(DATASET CONTENT begins)

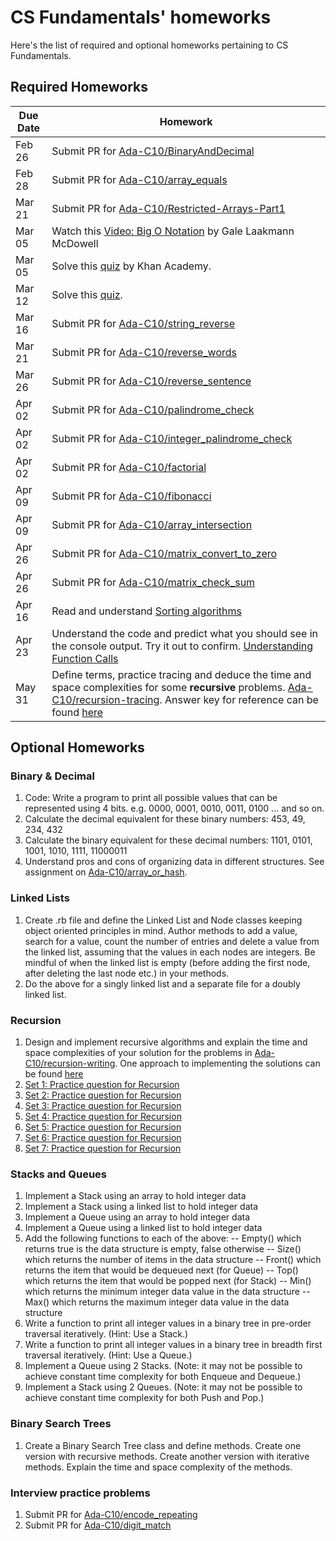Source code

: # CS Fundamentals' homeworks
Here's the list of required and optional homeworks pertaining to CS Fundamentals.

## Required Homeworks
Due Date | Homework
---------|----------------
Feb 26   | Submit PR for [Ada-C10/BinaryAndDecimal](https://github.com/Ada-C10/BinaryAndDecimal)
Feb 28   | Submit PR for [Ada-C10/array_equals](https://github.com/Ada-C10/array_equals)
Mar 21   | Submit PR for [Ada-C10/Restricted-Arrays-Part1](https://github.com/Ada-C10/Restricted-Arrays-Part1)
Mar 05   | Watch this [Video: Big O Notation](https://www.youtube.com/watch?v=v4cd1O4zkGw) by Gale Laakmann McDowell
Mar 05   | Solve this [quiz](https://www.khanacademy.org/computing/computer-science/algorithms/asymptotic-notation/e/quiz--comparing-function-growth) by Khan Academy.
Mar 12   | Solve this [quiz](https://github.com/Ada-Developers-Academy/textbook-curriculum/blob/master/04-cs-fundamentals/classroom/time%20complexity/time_complexity_quiz.md).
Mar 16   | Submit PR for [Ada-C10/string_reverse](https://github.com/Ada-C10/string_reverse)
Mar 21   | Submit PR for [Ada-C10/reverse_words](https://github.com/Ada-C10/reverse_words)
Mar 26   | Submit PR for [Ada-C10/reverse_sentence](https://github.com/Ada-C10/reverse_sentence)
Apr 02   | Submit PR for [Ada-C10/palindrome_check](https://github.com/Ada-C10/palindrome_check)
Apr 02   | Submit PR for [Ada-C10/integer_palindrome_check](https://github.com/Ada-C10/integer_palindrome_check)
Apr 02   | Submit PR for [Ada-C10/factorial](https://github.com/Ada-C10/factorial)
Apr 09   | Submit PR for [Ada-C10/fibonacci](https://github.com/Ada-C10/fibonacci)
Apr 09   | Submit PR for [Ada-C10/array_intersection](https://github.com/Ada-C10/array_intersection)
Apr 26   | Submit PR for [Ada-C10/matrix_convert_to_zero](https://github.com/Ada-C10/matrix_convert_to_zero)
Apr 26   | Submit PR for [Ada-C10/matrix_check_sum](https://github.com/Ada-C10/matrix_check_sum)
Apr 16   | Read and understand [Sorting algorithms](https://github.com/Ada-Developers-Academy/textbook-curriculum/blob/master/04-cs-fundamentals/classroom/Sorting.md)
Apr 23   | Understand the code and predict what you should see in the console output. Try it out to confirm. [Understanding Function Calls](https://github.com/Ada-Developers-Academy/textbook-curriculum/blob/master/04-cs-fundamentals/classroom/Understanding%20function%20calls.md#assignments)
May 31   | Define terms, practice tracing and deduce the time and space complexities for some **recursive** problems. [Ada-C10/recursion-tracing](https://github.com/Ada-C10/recursion-tracing). Answer key for reference can be found [here](https://github.com/Ada-C9/recursion-tracing/tree/solutions)

## Optional Homeworks
### Binary & Decimal
1. Code: Write a program to print all possible values that can be represented using 4 bits. e.g. 0000, 0001, 0010, 0011, 0100 ... and so on.
2. Calculate the decimal equivalent for these binary numbers: 453, 49, 234, 432
3. Calculate the binary equivalent for these decimal numbers: 1101, 0101, 1001, 1010, 1111, 11000011
4. Understand pros and cons of organizing data in different structures. See assignment on [Ada-C10/array_or_hash](https://github.com/Ada-C10/array_or_hash).

### Linked Lists
1. Create .rb file and define the Linked List and Node classes keeping object oriented principles in mind. Author methods to add a value, search for a value, count the number of entries and delete a value from the linked list, assuming that the values in each nodes are integers. Be mindful of when the linked list is empty (before adding the first node, after deleting the last node etc.) in your methods.</br>
2. Do the above for a singly linked list and a separate file for a doubly linked list.

### Recursion
1. Design and implement recursive algorithms and explain the time and space complexities of your solution for the problems in [Ada-C10/recursion-writing](https://github.com/Ada-C10/recursion-writing). One approach to implementing the solutions can be found [here](https://github.com/Ada-C9/recursion-writing/tree/solution)
2. [Set 1: Practice question for Recursion](http://www.geeksforgeeks.org/practice-questions-for-recursion/)
3. [Set 2: Practice question for Recursion](http://www.geeksforgeeks.org/practice-questions-for-recursion-set-2/)
4. [Set 3: Practice question for Recursion](http://www.geeksforgeeks.org/practice-questions-for-recursion-set-3/)
5. [Set 4: Practice question for Recursion](http://www.geeksforgeeks.org/practice-questions-for-recursion-set-4/)
6. [Set 5: Practice question for Recursion](http://www.geeksforgeeks.org/practice-questions-for-recursion-set-5/)
7. [Set 6: Practice question for Recursion](http://www.geeksforgeeks.org/practice-questions-for-recursion-set-6/)
8. [Set 7: Practice question for Recursion](http://www.geeksforgeeks.org/practice-questions-for-recursion-set-7/)

### Stacks and Queues
1. Implement a Stack using an array to hold integer data
2. Implement a Stack using a linked list to hold integer data
3. Implement a Queue using an array to hold integer data
4. Implement a Queue using a linked list to hold integer data
5. Add the following functions to each of the above:
-- Empty() which returns true is the data structure is empty, false otherwise
-- Size() which returns the number of items in the data structure
-- Front() which returns the item that would be dequeued next (for Queue) 
-- Top() which returns the item that would be popped next  (for Stack)
-- Min() which returns the minimum integer data value in the data structure
-- Max() which returns the maximum integer data value in the data structure
6. Write a function to print all integer values in a binary tree in pre-order traversal iteratively. (Hint: Use a Stack.)
7. Write a function to print all integer values in a binary tree in breadth first traversal iteratively. (Hint: Use a Queue.)
8. Implement a Queue using 2 Stacks. (Note: it may not be possible to achieve constant time complexity for both Enqueue and Dequeue.)
9. Implement a Stack using 2 Queues. (Note: it may not be possible to achieve constant time complexity for both Push and Pop.)

### Binary Search Trees
1. Create a Binary Search Tree class and define methods. Create one version with recursive methods. Create another version with iterative methods. Explain the time and space complexity of the methods.

### Interview practice problems
1. Submit PR for [Ada-C10/encode_repeating](https://github.com/Ada-C10/encode_repeating)
2. Submit PR for [Ada-C10/digit_match](https://github.com/Ada-C10/digit_match)
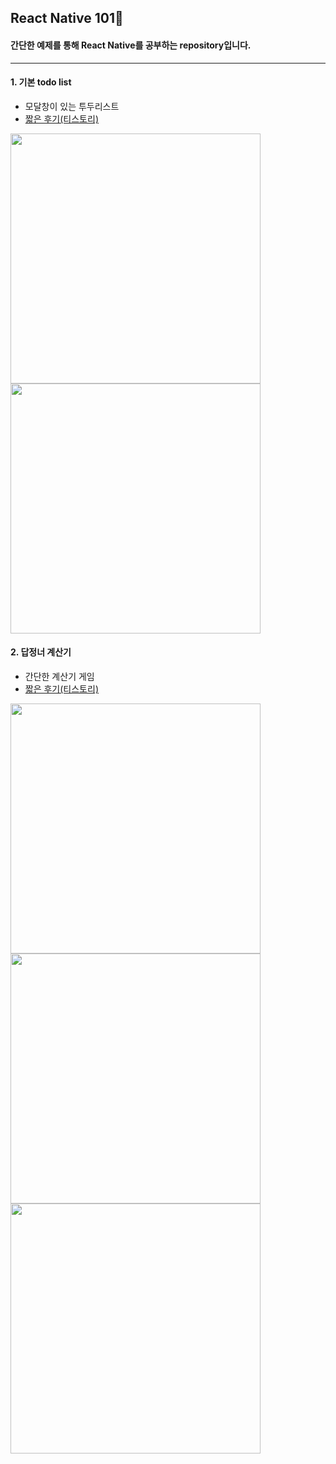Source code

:## React Native 101🌱

#### 간단한 예제를 통해 React Native를 공부하는 repository입니다.

---

#### 1. 기본 todo list
- 모달창이 있는 투두리스트
- [짧은 후기(티스토리)](https://dusunax.tistory.com/entry/221113-%EB%8D%B0%EB%B8%8C-%EB%A7%A4%EC%B9%AD-%ED%85%8C%EC%8A%A4%ED%8A%B8-%EB%A6%AC%EC%95%A1%ED%8A%B8-%EB%84%A4%EC%9D%B4%ED%8B%B0%EB%B8%8C-to-do-list)

<img src ="https://user-images.githubusercontent.com/94776135/202116403-42b387fb-947a-473a-ad7e-62e60def8055.png" style="height: 400px;"> <img src ="https://user-images.githubusercontent.com/94776135/202116428-42719715-0e72-4823-8ec0-adfed65947eb.png" style="height: 400px;">


#### 2. 답정너 계산기
- 간단한 계산기 게임
- [짧은 후기(티스토리)](https://dusunax.tistory.com/entry/221117-%EB%8B%B5%EC%A0%95%EB%84%88%EA%B3%84%EC%82%B0%EA%B8%B0)

<img src ="https://k.kakaocdn.net/dn/EF31F/btrRtdm6GHz/ZxBClfFjyuVsXELfMufIu0/img.png" style="height: 400px;"> <img src ="https://img1.daumcdn.net/thumb/R1280x0/?scode=mtistory2&fname=https%3A%2F%2Fk.kakaocdn.net%2Fdn%2F1mqF8%2FbtrRsWeQE1C%2FokARczMGGQoiaK0DKSKIIk%2Fimg.png" style="height: 400px;"> <img src="https://user-images.githubusercontent.com/94776135/202433342-4ca706ed-53bc-4442-842c-bd872e191538.png" style="height: 400px;">
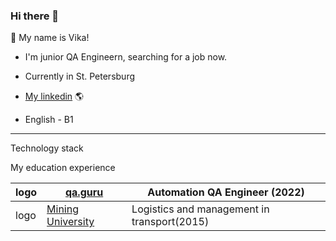 ### Hi there 👋
:cherry_blossom: My name is Vika!

* I'm junior QA Engineern, searching for a job now.

* Сurrently in St. Petersburg 

* [My linkedin](https://www.linkedin.com/in/%D0%B2%D0%B8%D0%BA%D1%82%D0%BE%D1%80%D0%B8%D1%8F-%D0%B4%D1%8B%D0%BC%D0%BA%D0%BE%D0%B2%D0%B0-bbb36422b/#education) :earth_americas: 

* English - B1 
---
Technology stack


My education experience

logo |[qa.guru](https://qa.guru)|Automation QA Engineer (2022)  |
|----|--------------------------|-------------------------------|
logo |[Mining University](https://www.spmi.ru/)|Logistics and management in transport(2015)|

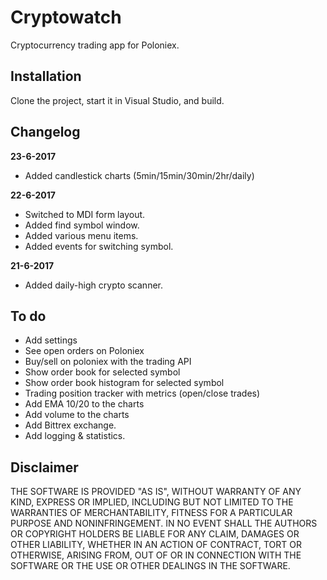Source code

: # Cryptowatch

Cryptocurrency trading app for Poloniex.

## Installation

Clone the project, start it in Visual Studio, and build.

## Changelog

**23-6-2017**
 - Added candlestick charts (5min/15min/30min/2hr/daily)

**22-6-2017**
 - Switched to MDI form layout.
 - Added find symbol window.
 - Added various menu items.
 - Added events for switching symbol.

**21-6-2017**
 - Added daily-high crypto scanner.
 
 ## To do
  - Add settings
  - See open orders on Poloniex
  - Buy/sell on poloniex with the trading API
  - Show order book for selected symbol
  - Show order book histogram for selected symbol
  - Trading position tracker with metrics (open/close trades)
  - Add EMA 10/20 to the charts
  - Add volume to the charts
  - Add Bittrex exchange.
  - Add logging & statistics.
  
## Disclaimer
  
THE SOFTWARE IS PROVIDED "AS IS", WITHOUT WARRANTY OF ANY KIND, EXPRESS OR IMPLIED, INCLUDING BUT NOT LIMITED TO THE WARRANTIES OF MERCHANTABILITY, FITNESS FOR A PARTICULAR PURPOSE AND NONINFRINGEMENT. IN NO EVENT SHALL THE AUTHORS OR COPYRIGHT HOLDERS BE LIABLE FOR ANY CLAIM, DAMAGES OR OTHER LIABILITY, WHETHER IN AN ACTION OF CONTRACT, TORT OR OTHERWISE, ARISING FROM, OUT OF OR IN CONNECTION WITH THE SOFTWARE OR THE USE OR OTHER DEALINGS IN THE SOFTWARE.
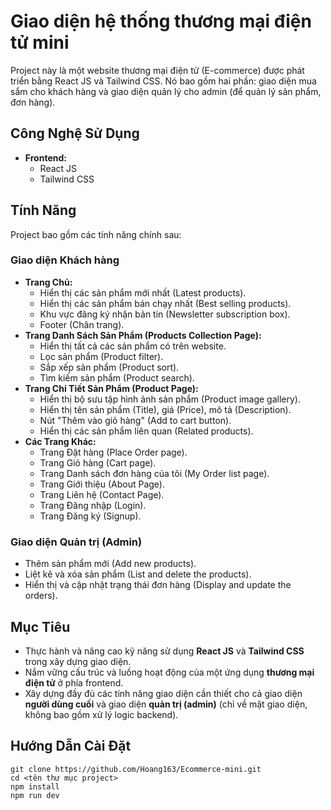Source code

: # Giao diện hệ thống thương mại điện tử mini

Project này là một website thương mại điện tử (E-commerce) được phát triển bằng React JS và Tailwind CSS. Nó bao gồm hai phần: giao diện mua sắm cho khách hàng và giao diện quản lý cho admin (để quản lý sản phẩm, đơn hàng).

## Công Nghệ Sử Dụng

* **Frontend:**
    * React JS
    * Tailwind CSS

## Tính Năng

Project bao gồm các tính năng chính sau:

### Giao diện Khách hàng

* **Trang Chủ:**
    * Hiển thị các sản phẩm mới nhất (Latest products).
    * Hiển thị các sản phẩm bán chạy nhất (Best selling products).
    * Khu vực đăng ký nhận bản tin (Newsletter subscription box).
    * Footer (Chân trang).
* **Trang Danh Sách Sản Phẩm (Products Collection Page):**
    * Hiển thị tất cả các sản phẩm có trên website.
    * Lọc sản phẩm (Product filter).
    * Sắp xếp sản phẩm (Product sort).
    * Tìm kiếm sản phẩm (Product search).
* **Trang Chi Tiết Sản Phẩm (Product Page):**
    * Hiển thị bộ sưu tập hình ảnh sản phẩm (Product image gallery).
    * Hiển thị tên sản phẩm (Title), giá (Price), mô tả (Description).
    * Nút "Thêm vào giỏ hàng" (Add to cart button).
    * Hiển thị các sản phẩm liên quan (Related products).
* **Các Trang Khác:**
    * Trang Đặt hàng (Place Order page).
    * Trang Giỏ hàng (Cart page).
    * Trang Danh sách đơn hàng của tôi (My Order list page).
    * Trang Giới thiệu (About Page).
    * Trang Liên hệ (Contact Page).
    * Trang Đăng nhập (Login).
    * Trang Đăng ký (Signup).

### Giao diện Quản trị (Admin)

* Thêm sản phẩm mới (Add new products).
* Liệt kê và xóa sản phẩm (List and delete the products).
* Hiển thị và cập nhật trạng thái đơn hàng (Display and update the orders).

## Mục Tiêu

* Thực hành và nâng cao kỹ năng sử dụng **React JS** và **Tailwind CSS** trong xây dựng giao diện.
* Nắm vững cấu trúc và luồng hoạt động của một ứng dụng **thương mại điện tử** ở phía frontend.
* Xây dựng đầy đủ các tính năng giao diện cần thiết cho cả giao diện **người dùng cuối** và giao diện **quản trị (admin)** (chỉ về mặt giao diện, không bao gồm xử lý logic backend).

## Hướng Dẫn Cài Đặt
  
    git clone https://github.com/Hoang163/Ecommerce-mini.git
    cd <tên thư mục project> 
    npm install
    npm run dev
  

    
    
 

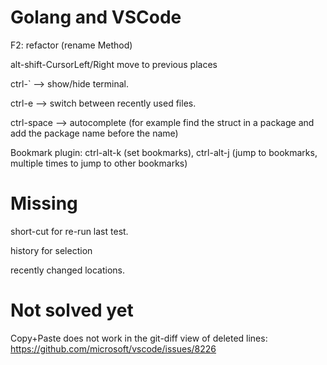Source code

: # Golang and VSCode

F2: refactor (rename Method)

alt-shift-CursorLeft/Right move to previous places

ctrl-` --> show/hide terminal.

ctrl-e --> switch between recently used files.

ctrl-space --> autocomplete (for example find the struct in a package and add the package name before the name)

Bookmark plugin: ctrl-alt-k (set bookmarks), ctrl-alt-j (jump to bookmarks, multiple times to jump to other bookmarks)

# Missing

short-cut for re-run last test.

history for selection

recently changed locations.

# Not solved yet

Copy+Paste does not work in the git-diff view of deleted lines: https://github.com/microsoft/vscode/issues/8226



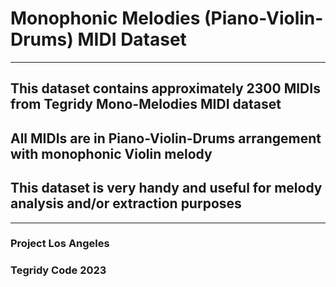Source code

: # Monophonic Melodies (Piano-Violin-Drums) MIDI Dataset

***

## This dataset contains approximately 2300 MIDIs from Tegridy Mono-Melodies MIDI dataset
## All MIDIs are in Piano-Violin-Drums arrangement with monophonic Violin melody
## This dataset is very handy and useful for melody analysis and/or extraction purposes

***

### Project Los Angeles
### Tegridy Code 2023
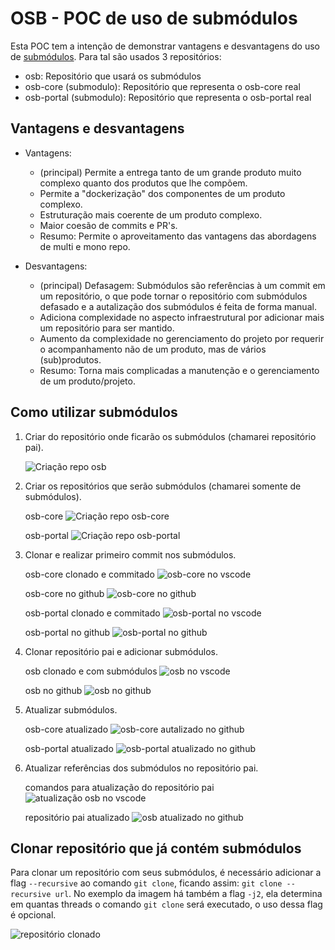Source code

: # OSB - POC de uso de submódulos

Esta POC tem a intenção de demonstrar vantagens e desvantagens do uso de [submódulos](https://git-scm.com/book/en/v2/Git-Tools-Submodules). Para tal são usados 3 repositórios:

- osb: Repositório que usará os submódulos
- osb-core (submodulo): Repositório que representa o osb-core real
- osb-portal (submodulo): Repositório que representa o osb-portal real

## Vantagens e desvantagens

- Vantagens:

  - (principal) Permite a entrega tanto de um grande produto muito complexo quanto dos produtos que lhe compõem.
  - Permite a "dockerização" dos componentes de um produto complexo.
  - Estruturação mais coerente de um produto complexo.
  - Maior coesão de commits e PR's.
  - Resumo: Permite o aproveitamento das vantagens das abordagens de multi e mono repo.

- Desvantagens:
  - (principal) Defasagem: Submódulos são referências à um commit em um repositório, o que pode tornar o repositório com submódulos defasado e a autalização dos submódulos é feita de forma manual.
  - Adiciona complexidade no aspecto infraestrutural por adicionar mais um repositório para ser mantido.
  - Aumento da complexidade no gerenciamento do projeto por requerir o acompanhamento não de um produto, mas de vários (sub)produtos.
  - Resumo: Torna mais complicadas a manutenção e o gerenciamento de um produto/projeto.

## Como utilizar submódulos

1. Criar do repositório onde ficarão os submódulos (chamarei repositório pai).

   ![Criação repo osb](./docs/img/create_osb_repo.png)

2. Criar os repositórios que serão submódulos (chamarei somente de submódulos).

   osb-core
   ![Criação repo osb-core](./docs/img/create_osb-core_repo.png)

   osb-portal
   ![Criação repo osb-portal](./docs/img/create_osb-portal_repo.png)

3. Clonar e realizar primeiro commit nos submódulos.

   osb-core clonado e commitado
   ![osb-core no vscode](./docs/img/clone_osb-core_repo.png)

   osb-core no github
   ![osb-core no github](./docs/img/clone_osb-core_repo__github.png)

   osb-portal clonado e commitado
   ![osb-portal no vscode](./docs/img/clone_osb-portal_repo.png)

   osb-portal no github
   ![osb-portal no github](./docs/img/clone_osb-portal_repo__github.png)

4. Clonar repositório pai e adicionar submódulos.

   osb clonado e com submódulos
   ![osb no vscode](./docs/img/clone_osb_repo.png)

   osb no github
   ![osb no github](./docs/img/clone_osb_repo__github.png)

5. Atualizar submódulos.

   osb-core atualizado
   ![osb-core autalizado no github](./docs/img/update_osb-core.png)

   osb-portal atualizado
   ![osb-portal atualizado no github](./docs/img/update_osb-portal.png)

6. Atualizar referências dos submódulos no repositório pai.

   comandos para atualização do repositório pai
   ![atualização osb no vscode](docs/img/update_osb_repo.png)

   repositório pai atualizado
   ![osb atualizado no github](docs/img/update_osb_repo__github.png)

## Clonar repositório que já contém submódulos

Para clonar um repositório com seus submódulos, é necessário adicionar a flag `--recursive` ao comando `git clone`, ficando assim: `git clone --recursive url`. No exemplo da imagem há também a flag `-j2`, ela determina em quantas threads o comando `git clone` será executado, o uso dessa flag é opcional.

![repositório clonado](docs/img/clone_osb_repo_recursive.png)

(DATASET CONTENT ends)

EXERCISE OBJECTIVE
Please tally the lines above that contain "charts" and report nothing but the total.

SOLUTION FOR THIS TASK
3